Why It’s Important to Have a Self-Catheterisation Daily Schedule

Following a daily schedule for your intermittent self-catheterisation is important for several reasons. Sticking to a routine can help you prevent accidents and avoid health risks.


Learn about the importance of a self-catheterisation schedule.

Once you can perform intermittent catheterisation on your own, you’ll be focused on getting the process down so you can perform it trouble-free at home. Your healthcare team likely guided you through the steps. One aspect that they probably covered was the importance of staying on a catheterisation daily schedule, and how this can have a positive impact on your quality of life.
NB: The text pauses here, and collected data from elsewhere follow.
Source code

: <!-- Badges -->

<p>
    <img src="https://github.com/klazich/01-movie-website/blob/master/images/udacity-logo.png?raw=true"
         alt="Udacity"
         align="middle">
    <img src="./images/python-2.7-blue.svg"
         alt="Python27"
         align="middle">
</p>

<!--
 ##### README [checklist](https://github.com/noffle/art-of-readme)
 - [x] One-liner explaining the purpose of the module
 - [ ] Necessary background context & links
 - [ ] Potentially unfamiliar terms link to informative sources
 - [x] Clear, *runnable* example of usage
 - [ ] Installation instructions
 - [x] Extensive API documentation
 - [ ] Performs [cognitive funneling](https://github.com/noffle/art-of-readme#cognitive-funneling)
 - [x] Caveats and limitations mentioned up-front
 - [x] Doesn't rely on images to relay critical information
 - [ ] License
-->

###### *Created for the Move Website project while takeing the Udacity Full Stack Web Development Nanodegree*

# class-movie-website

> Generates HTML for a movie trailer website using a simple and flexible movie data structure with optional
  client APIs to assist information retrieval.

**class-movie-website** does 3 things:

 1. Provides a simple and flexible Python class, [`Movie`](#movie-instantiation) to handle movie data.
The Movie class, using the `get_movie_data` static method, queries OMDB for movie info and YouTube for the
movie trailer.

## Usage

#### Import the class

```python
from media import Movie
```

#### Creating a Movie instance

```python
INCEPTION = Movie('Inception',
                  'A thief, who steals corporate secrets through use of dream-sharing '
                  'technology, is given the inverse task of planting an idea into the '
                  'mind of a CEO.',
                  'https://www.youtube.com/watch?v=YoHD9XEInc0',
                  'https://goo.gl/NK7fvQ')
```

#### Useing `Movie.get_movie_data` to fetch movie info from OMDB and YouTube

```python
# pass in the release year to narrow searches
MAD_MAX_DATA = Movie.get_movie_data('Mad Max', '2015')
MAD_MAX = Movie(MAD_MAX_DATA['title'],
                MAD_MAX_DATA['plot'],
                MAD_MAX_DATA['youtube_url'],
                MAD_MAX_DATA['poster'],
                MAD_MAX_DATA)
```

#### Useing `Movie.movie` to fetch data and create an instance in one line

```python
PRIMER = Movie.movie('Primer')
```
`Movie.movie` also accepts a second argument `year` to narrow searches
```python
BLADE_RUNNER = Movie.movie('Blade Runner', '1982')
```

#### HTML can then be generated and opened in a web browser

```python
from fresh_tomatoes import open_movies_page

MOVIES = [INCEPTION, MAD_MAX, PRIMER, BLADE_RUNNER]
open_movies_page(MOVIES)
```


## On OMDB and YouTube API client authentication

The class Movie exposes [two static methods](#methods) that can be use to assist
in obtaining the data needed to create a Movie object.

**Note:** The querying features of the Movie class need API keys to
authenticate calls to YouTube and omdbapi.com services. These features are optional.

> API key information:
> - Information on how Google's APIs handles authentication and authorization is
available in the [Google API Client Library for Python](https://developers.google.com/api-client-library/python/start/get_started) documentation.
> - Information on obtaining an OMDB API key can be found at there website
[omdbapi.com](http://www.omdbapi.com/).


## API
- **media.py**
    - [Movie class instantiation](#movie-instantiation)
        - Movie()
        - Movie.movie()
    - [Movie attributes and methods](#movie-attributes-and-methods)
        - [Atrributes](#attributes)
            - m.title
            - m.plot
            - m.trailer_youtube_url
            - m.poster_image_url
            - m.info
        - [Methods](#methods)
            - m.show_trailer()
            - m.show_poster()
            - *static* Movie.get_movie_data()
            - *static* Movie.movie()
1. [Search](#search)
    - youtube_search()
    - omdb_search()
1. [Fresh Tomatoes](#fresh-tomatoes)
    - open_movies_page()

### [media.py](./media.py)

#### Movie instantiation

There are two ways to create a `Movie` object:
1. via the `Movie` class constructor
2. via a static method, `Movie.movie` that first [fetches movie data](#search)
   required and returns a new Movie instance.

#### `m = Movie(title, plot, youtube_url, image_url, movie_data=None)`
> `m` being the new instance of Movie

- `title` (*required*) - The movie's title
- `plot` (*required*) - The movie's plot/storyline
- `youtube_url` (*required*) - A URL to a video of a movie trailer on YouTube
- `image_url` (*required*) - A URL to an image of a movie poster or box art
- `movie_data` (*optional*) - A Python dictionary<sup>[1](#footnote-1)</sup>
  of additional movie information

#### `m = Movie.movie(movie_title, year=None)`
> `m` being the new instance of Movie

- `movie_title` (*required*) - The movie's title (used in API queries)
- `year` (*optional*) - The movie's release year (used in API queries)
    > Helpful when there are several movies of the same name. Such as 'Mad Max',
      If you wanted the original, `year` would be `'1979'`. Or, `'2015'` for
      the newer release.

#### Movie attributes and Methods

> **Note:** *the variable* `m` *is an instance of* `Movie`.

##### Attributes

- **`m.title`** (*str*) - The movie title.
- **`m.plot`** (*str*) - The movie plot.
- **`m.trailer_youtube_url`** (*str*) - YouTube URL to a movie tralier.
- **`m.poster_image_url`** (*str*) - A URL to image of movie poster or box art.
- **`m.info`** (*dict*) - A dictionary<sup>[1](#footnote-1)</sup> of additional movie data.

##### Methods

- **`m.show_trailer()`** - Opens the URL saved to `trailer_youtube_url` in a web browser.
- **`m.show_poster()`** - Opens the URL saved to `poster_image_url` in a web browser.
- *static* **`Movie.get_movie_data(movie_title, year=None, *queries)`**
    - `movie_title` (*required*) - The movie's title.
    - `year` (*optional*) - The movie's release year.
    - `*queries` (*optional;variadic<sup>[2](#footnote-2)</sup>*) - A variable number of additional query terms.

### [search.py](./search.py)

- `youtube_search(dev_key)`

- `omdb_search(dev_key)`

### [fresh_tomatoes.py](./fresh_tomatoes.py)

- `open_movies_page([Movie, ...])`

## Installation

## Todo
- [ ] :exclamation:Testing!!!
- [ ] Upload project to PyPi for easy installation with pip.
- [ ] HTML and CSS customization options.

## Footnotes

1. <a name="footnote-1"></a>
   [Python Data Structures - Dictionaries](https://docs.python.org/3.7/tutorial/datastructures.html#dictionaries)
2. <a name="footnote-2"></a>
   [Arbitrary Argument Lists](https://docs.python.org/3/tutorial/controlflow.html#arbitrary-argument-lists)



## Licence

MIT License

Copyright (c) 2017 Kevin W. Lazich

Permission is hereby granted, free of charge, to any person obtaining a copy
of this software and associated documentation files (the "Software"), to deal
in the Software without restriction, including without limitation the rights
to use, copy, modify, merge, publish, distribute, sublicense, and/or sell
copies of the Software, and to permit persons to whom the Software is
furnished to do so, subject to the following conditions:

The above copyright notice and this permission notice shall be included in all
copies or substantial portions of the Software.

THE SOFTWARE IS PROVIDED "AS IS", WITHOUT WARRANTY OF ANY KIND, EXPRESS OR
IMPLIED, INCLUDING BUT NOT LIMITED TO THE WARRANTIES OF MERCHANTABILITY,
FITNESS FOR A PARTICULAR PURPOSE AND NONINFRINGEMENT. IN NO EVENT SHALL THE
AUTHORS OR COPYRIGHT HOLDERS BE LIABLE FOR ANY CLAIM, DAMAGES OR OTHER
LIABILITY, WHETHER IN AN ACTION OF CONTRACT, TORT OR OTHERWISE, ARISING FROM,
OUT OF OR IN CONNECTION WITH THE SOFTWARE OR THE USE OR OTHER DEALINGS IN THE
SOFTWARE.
Three reasons to stick to a catheterisation daily schedule

It may be challenging to stay on a strict regimen, especially if intermittent catheterisation is new to you. However, knowledge is power. Below are three reasons why staying on your self-catheterisation schedule every day is a good idea.

  1. Avoid accidents. You need to use an intermittent catheter for a medical reason — a spinal cord injury, neurogenic bladder, and/or other condition — that prevents you from fully emptying your bladder naturally. According to the National Institutes of Health (NIH), the capacity of a healthy adult bladder is about 10 to 13 ounces or 300–400 mL of urine. To limit the possibility of urinary incontinence, increased bladder pressure, and leakage, you’ll need to you empty your bladder periodically before it reaches capacity.
  2. Prevent a urinary tract infection (UTI). Another good reason to stay on a strict self-catheterisation schedule is to minimize the risk of a UTI. The use of a catheter introduces a higher risk of UTIs. If you have a spinal cord injury, a UTI is the most common urological complication. However, proper bladder management, which includes draining your bladder regularly to avoid the accumulation of bacteria, can help prevent infection.
  3. Keep your kidneys healthy. Adhering to a consistent daily self-catheterisation routine is also good for your kidneys. According to the American Urological Association, bladder volume should be kept at less than 500 milliliters (or about 2 cups) to preserve kidney function.

The right catheterisation daily schedule for you

Your healthcare team probably provided you with a recommended frequency for self-catheterisation – perhaps between 4 and 6 times a day. Of course, everyone is different, and your specific medical condition, diet, fluid intake, lifestyle, and other factors come into play when determining the ideal routine for you.

As always, follow the advice of your healthcare team. If you develop complications, such as recurring incontinence or UTIs, consult with them. They may recommend changes to your routine, such as increasing the frequency of your self-catheterisations.